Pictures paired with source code
────────────────────

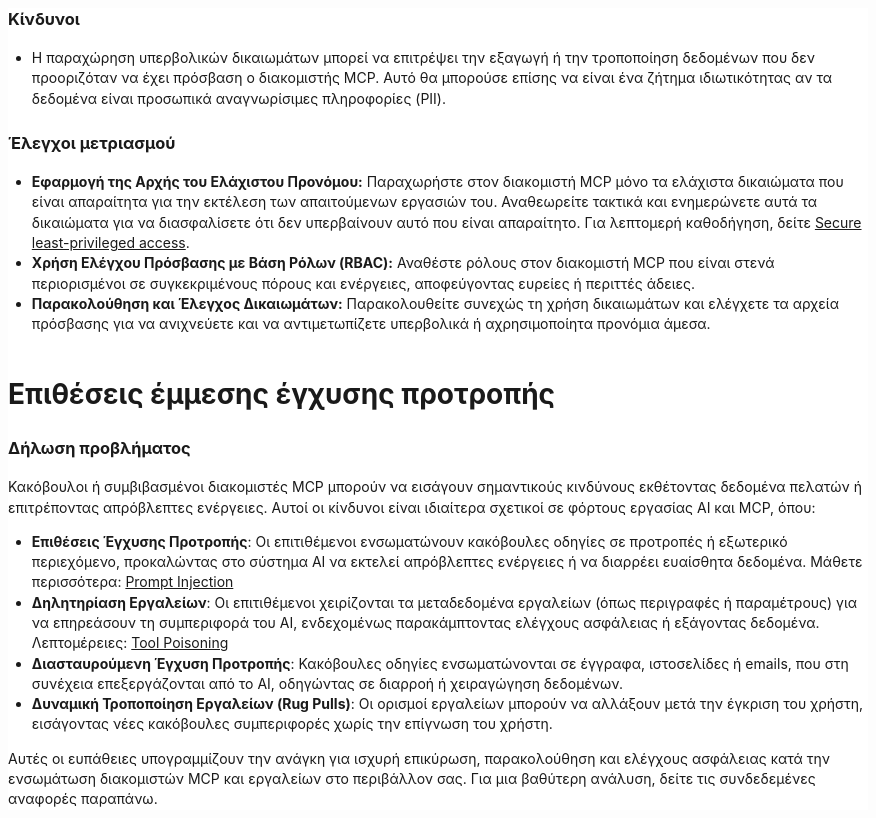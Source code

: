 ### Κίνδυνοι
- Η παραχώρηση υπερβολικών δικαιωμάτων μπορεί να επιτρέψει την εξαγωγή ή την τροποποίηση δεδομένων που δεν προοριζόταν να έχει πρόσβαση ο διακομιστής MCP. Αυτό θα μπορούσε επίσης να είναι ένα ζήτημα ιδιωτικότητας αν τα δεδομένα είναι προσωπικά αναγνωρίσιμες πληροφορίες (PII).

### Έλεγχοι μετριασμού
- **Εφαρμογή της Αρχής του Ελάχιστου Προνόμου:** Παραχωρήστε στον διακομιστή MCP μόνο τα ελάχιστα δικαιώματα που είναι απαραίτητα για την εκτέλεση των απαιτούμενων εργασιών του. Αναθεωρείτε τακτικά και ενημερώνετε αυτά τα δικαιώματα για να διασφαλίσετε ότι δεν υπερβαίνουν αυτό που είναι απαραίτητο. Για λεπτομερή καθοδήγηση, δείτε [Secure least-privileged access](https://learn.microsoft.com/entra/identity-platform/secure-least-privileged-access).
- **Χρήση Ελέγχου Πρόσβασης με Βάση Ρόλων (RBAC):** Αναθέστε ρόλους στον διακομιστή MCP που είναι στενά περιορισμένοι σε συγκεκριμένους πόρους και ενέργειες, αποφεύγοντας ευρείες ή περιττές άδειες.
- **Παρακολούθηση και Έλεγχος Δικαιωμάτων:** Παρακολουθείτε συνεχώς τη χρήση δικαιωμάτων και ελέγχετε τα αρχεία πρόσβασης για να ανιχνεύετε και να αντιμετωπίζετε υπερβολικά ή αχρησιμοποίητα προνόμια άμεσα.

# Επιθέσεις έμμεσης έγχυσης προτροπής

### Δήλωση προβλήματος

Κακόβουλοι ή συμβιβασμένοι διακομιστές MCP μπορούν να εισάγουν σημαντικούς κινδύνους εκθέτοντας δεδομένα πελατών ή επιτρέποντας απρόβλεπτες ενέργειες. Αυτοί οι κίνδυνοι είναι ιδιαίτερα σχετικοί σε φόρτους εργασίας AI και MCP, όπου:

- **Επιθέσεις Έγχυσης Προτροπής**: Οι επιτιθέμενοι ενσωματώνουν κακόβουλες οδηγίες σε προτροπές ή εξωτερικό περιεχόμενο, προκαλώντας στο σύστημα AI να εκτελεί απρόβλεπτες ενέργειες ή να διαρρέει ευαίσθητα δεδομένα. Μάθετε περισσότερα: [Prompt Injection](https://simonwillison.net/2025/Apr/9/mcp-prompt-injection/)
- **Δηλητηρίαση Εργαλείων**: Οι επιτιθέμενοι χειρίζονται τα μεταδεδομένα εργαλείων (όπως περιγραφές ή παραμέτρους) για να επηρεάσουν τη συμπεριφορά του AI, ενδεχομένως παρακάμπτοντας ελέγχους ασφάλειας ή εξάγοντας δεδομένα. Λεπτομέρειες: [Tool Poisoning](https://invariantlabs.ai/blog/mcp-security-notification-tool-poisoning-attacks)
- **Διασταυρούμενη Έγχυση Προτροπής**: Κακόβουλες οδηγίες ενσωματώνονται σε έγγραφα, ιστοσελίδες ή emails, που στη συνέχεια επεξεργάζονται από το AI, οδηγώντας σε διαρροή ή χειραγώγηση δεδομένων.
- **Δυναμική Τροποποίηση Εργαλείων (Rug Pulls)**: Οι ορισμοί εργαλείων μπορούν να αλλάξουν μετά την έγκριση του χρήστη, εισάγοντας νέες κακόβουλες συμπεριφορές χωρίς την επίγνωση του χρήστη.

Αυτές οι ευπάθειες υπογραμμίζουν την ανάγκη για ισχυρή επικύρωση, παρακολούθηση και ελέγχους ασφάλειας κατά την ενσωμάτωση διακομιστών MCP και εργαλείων στο περιβάλλον σας. Για μια βαθύτερη ανάλυση, δείτε τις συνδεδεμένες αναφορές παραπάνω.
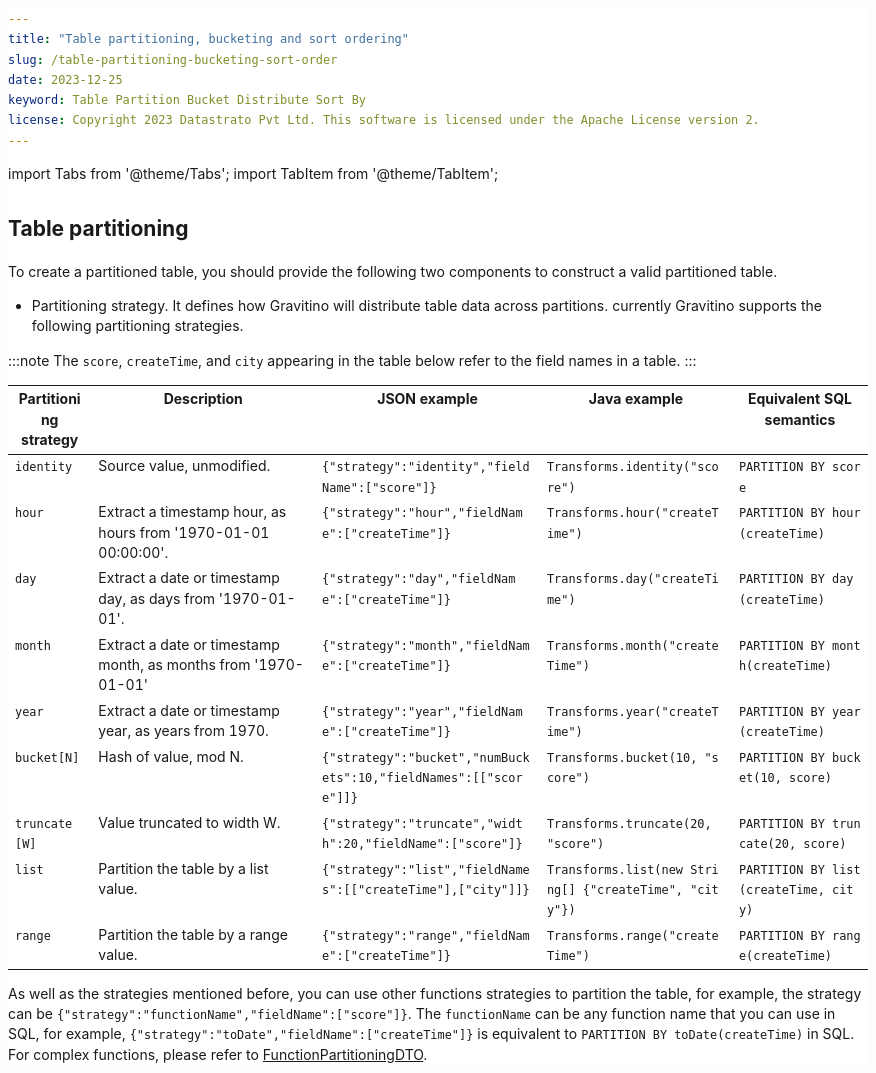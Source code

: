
 ```yaml
---
title: "Table partitioning, bucketing and sort ordering"
slug: /table-partitioning-bucketing-sort-order
date: 2023-12-25
keyword: Table Partition Bucket Distribute Sort By
license: Copyright 2023 Datastrato Pvt Ltd. This software is licensed under the Apache License version 2.
---
```


import Tabs from '@theme/Tabs';
import TabItem from '@theme/TabItem';

## Table partitioning

To create a partitioned table, you should provide the following two components to construct a valid partitioned table.

- Partitioning strategy. It defines how Gravitino will distribute table data across partitions. currently Gravitino supports the following partitioning strategies.

:::note
The `score`, `createTime`, and `city` appearing in the table below refer to the field names in a table.
:::

| Partitioning strategy | Description                                                    | JSON example                                                     | Java example                                           | Equivalent SQL semantics              |
|-----------------------|----------------------------------------------------------------|------------------------------------------------------------------|--------------------------------------------------------|---------------------------------------|
| `identity`            | Source value, unmodified.                                      | `{"strategy":"identity","fieldName":["score"]}`                  | `Transforms.identity("score")`                         | `PARTITION BY score`                  |
| `hour`                | Extract a timestamp hour, as hours from '1970-01-01 00:00:00'. | `{"strategy":"hour","fieldName":["createTime"]}`                 | `Transforms.hour("createTime")`                        | `PARTITION BY hour(createTime)`       |
| `day`                 | Extract a date or timestamp day, as days from '1970-01-01'.    | `{"strategy":"day","fieldName":["createTime"]}`                  | `Transforms.day("createTime")`                         | `PARTITION BY day(createTime)`        |
| `month`               | Extract a date or timestamp month, as months from '1970-01-01' | `{"strategy":"month","fieldName":["createTime"]}`                | `Transforms.month("createTime")`                       | `PARTITION BY month(createTime)`      |
| `year`                | Extract a date or timestamp year, as years from 1970.          | `{"strategy":"year","fieldName":["createTime"]}`                 | `Transforms.year("createTime")`                        | `PARTITION BY year(createTime)`       |
| `bucket[N]`           | Hash of value, mod N.                                          | `{"strategy":"bucket","numBuckets":10,"fieldNames":[["score"]]}` | `Transforms.bucket(10, "score")`                       | `PARTITION BY bucket(10, score)`      |
| `truncate[W]`         | Value truncated to width W.                                    | `{"strategy":"truncate","width":20,"fieldName":["score"]}`       | `Transforms.truncate(20, "score")`                     | `PARTITION BY truncate(20, score)`    |
| `list`                | Partition the table by a list value.                           | `{"strategy":"list","fieldNames":[["createTime"],["city"]]}`     | `Transforms.list(new String[] {"createTime", "city"})` | `PARTITION BY list(createTime, city)` |
| `range`               | Partition the table by a range value.                          | `{"strategy":"range","fieldName":["createTime"]}`                | `Transforms.range("createTime")`                       | `PARTITION BY range(createTime)`      |

As well as the strategies mentioned before, you can use other functions strategies to partition the table, for example, the strategy can be `{"strategy":"functionName","fieldName":["score"]}`. The `functionName` can be any function name that you can use in SQL, for example, `{"strategy":"toDate","fieldName":["createTime"]}` is equivalent to `PARTITION BY toDate(createTime)` in SQL.
For complex functions, please refer to [FunctionPartitioningDTO](https://github.com/datastrato/gravitino/blob/main/common/src/main/java/com/datastrato/gravitino/dto/rel/partitions/FunctionPartitioningDTO.java).
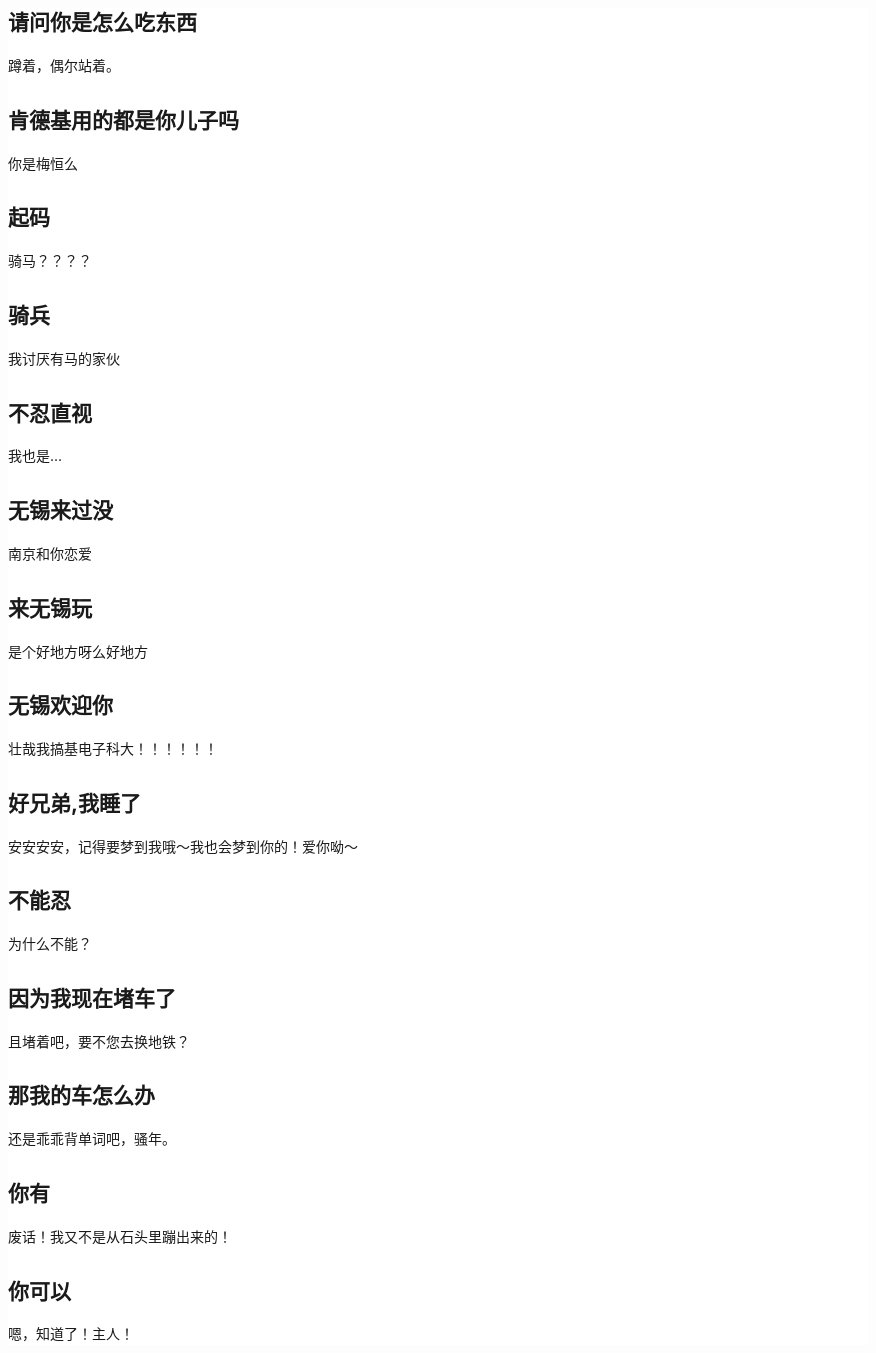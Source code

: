 ## 请问你是怎么吃东西
蹲着，偶尔站着。

## 肯德基用的都是你儿子吗
你是梅恒么

## 起码
骑马？？？？

## 骑兵
我讨厌有马的家伙

## 不忍直视
我也是...

## 无锡来过没
南京和你恋爱

## 来无锡玩
是个好地方呀么好地方

## 无锡欢迎你
壮哉我搞基电子科大！！！！！！

## 好兄弟,我睡了
安安安安，记得要梦到我哦～我也会梦到你的！爱你呦～

## 不能忍
为什么不能？

## 因为我现在堵车了
且堵着吧，要不您去换地铁？

## 那我的车怎么办
还是乖乖背单词吧，骚年。

## 你有
废话！我又不是从石头里蹦出来的！

## 你可以
嗯，知道了！主人！
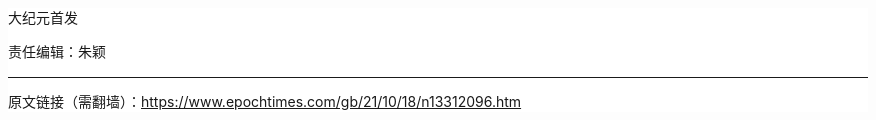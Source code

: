   大纪元首发
 </p>
 <p>
  责任编辑：朱颖
 </p>
 
 <div id="below_article_ad">
 </div>
</div>


---

原文链接（需翻墙）：https://www.epochtimes.com/gb/21/10/18/n13312096.htm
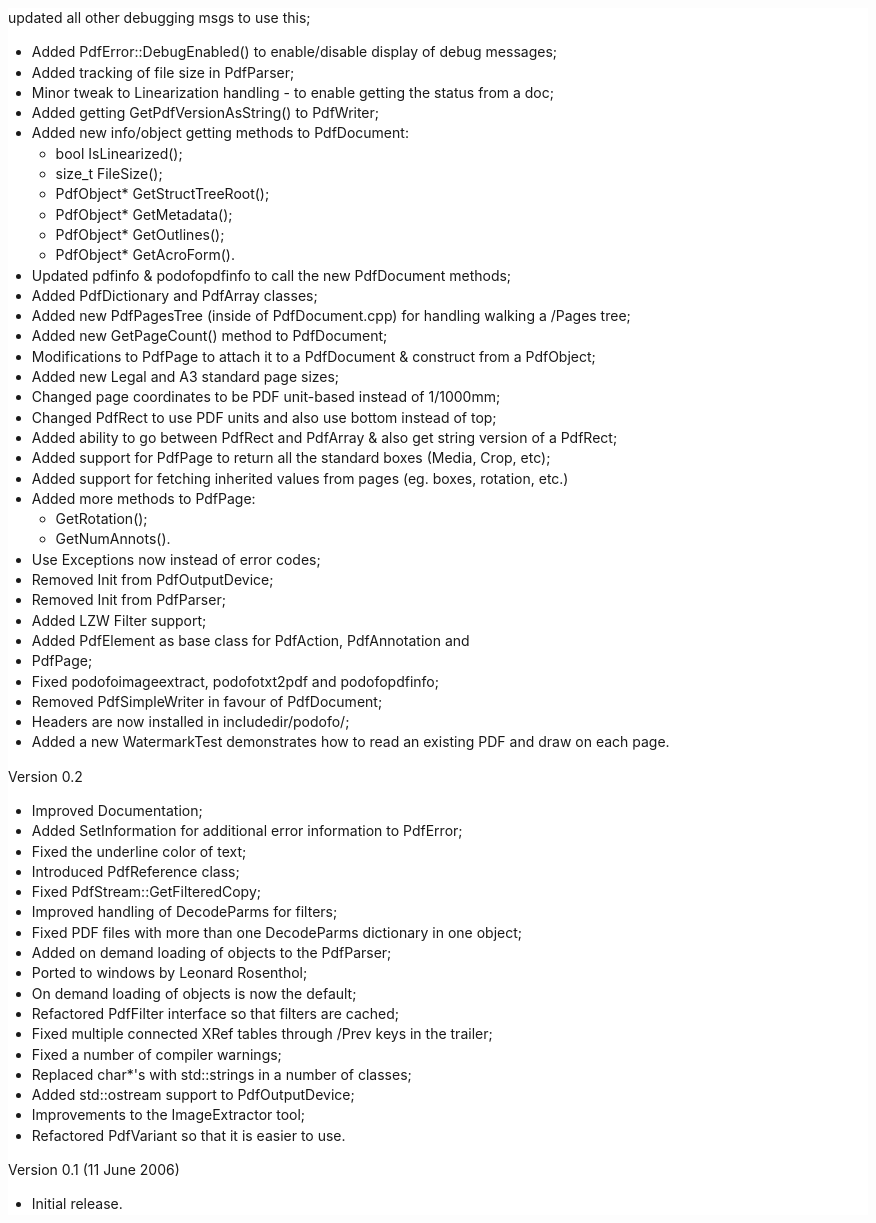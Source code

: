   updated all other debugging msgs to use this;
- Added PdfError::DebugEnabled() to enable/disable display of debug messages;
- Added tracking of file size in PdfParser;
- Minor tweak to Linearization handling - to enable getting the status from a doc;
- Added getting GetPdfVersionAsString() to PdfWriter;
- Added new info/object getting methods to PdfDocument:
    * bool IsLinearized();
    * size_t FileSize();
    * PdfObject* GetStructTreeRoot();
    * PdfObject* GetMetadata();
    * PdfObject* GetOutlines();
    * PdfObject* GetAcroForm().
- Updated pdfinfo & podofopdfinfo to call the new PdfDocument methods;
- Added PdfDictionary and PdfArray classes;
- Added new PdfPagesTree (inside of PdfDocument.cpp) for handling walking a /Pages tree;
- Added new GetPageCount() method to PdfDocument;
- Modifications to PdfPage to attach it to a PdfDocument & construct from a PdfObject;
- Added new Legal and A3 standard page sizes;
- Changed page coordinates to be PDF unit-based instead of 1/1000mm;
- Changed PdfRect to use PDF units and also use bottom instead of top;
- Added ability to go between PdfRect and PdfArray & also get string version of a PdfRect;
- Added support for PdfPage to return all the standard boxes (Media, Crop, etc);
- Added support for fetching inherited values from pages (eg. boxes, rotation, etc.)
- Added more methods to PdfPage:
    * GetRotation();
    * GetNumAnnots().
- Use Exceptions now instead of error codes;
- Removed Init from PdfOutputDevice;
- Removed Init from PdfParser;
- Added LZW Filter support;
- Added PdfElement as base class for PdfAction, PdfAnnotation and
- PdfPage;
- Fixed podofoimageextract, podofotxt2pdf and podofopdfinfo;
- Removed PdfSimpleWriter in favour of PdfDocument;
- Headers are now installed in includedir/podofo/;
- Added a new WatermarkTest
  demonstrates how to read an existing PDF and draw on each page.

Version 0.2

- Improved Documentation;
- Added SetInformation for additional error information to PdfError;
- Fixed the underline color of text;
- Introduced PdfReference class;
- Fixed PdfStream::GetFilteredCopy;
- Improved handling of DecodeParms for filters;
- Fixed PDF files with more than one DecodeParms dictionary
    in one object;
- Added on demand loading of objects to the PdfParser;
- Ported to windows by Leonard Rosenthol;
- On demand loading of objects is now the default;
- Refactored PdfFilter interface so that filters are cached;
- Fixed multiple connected XRef tables through /Prev keys in the trailer;
- Fixed a number of compiler warnings;
- Replaced char*'s with std::strings in a number of classes;
- Added std::ostream support to PdfOutputDevice;
- Improvements to the ImageExtractor tool;
- Refactored PdfVariant so that it is easier to use.

Version 0.1 (11 June 2006)

- Initial release.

────────────────────

# PROBLEM TO SOLVE
The required result is the entries above, printed exactly from the first line through the line with "### Έλεγχοι μετριασμού", pictures excluded.

# REPLY
Source code

: ### Κίνδυνοι
- Η παραχώρηση υπερβολικών δικαιωμάτων μπορεί να επιτρέψει την εξαγωγή ή την τροποποίηση δεδομένων που δεν προοριζόταν να έχει πρόσβαση ο διακομιστής MCP. Αυτό θα μπορούσε επίσης να είναι ένα ζήτημα ιδιωτικότητας αν τα δεδομένα είναι προσωπικά αναγνωρίσιμες πληροφορίες (PII).

### Έλεγχοι μετριασμού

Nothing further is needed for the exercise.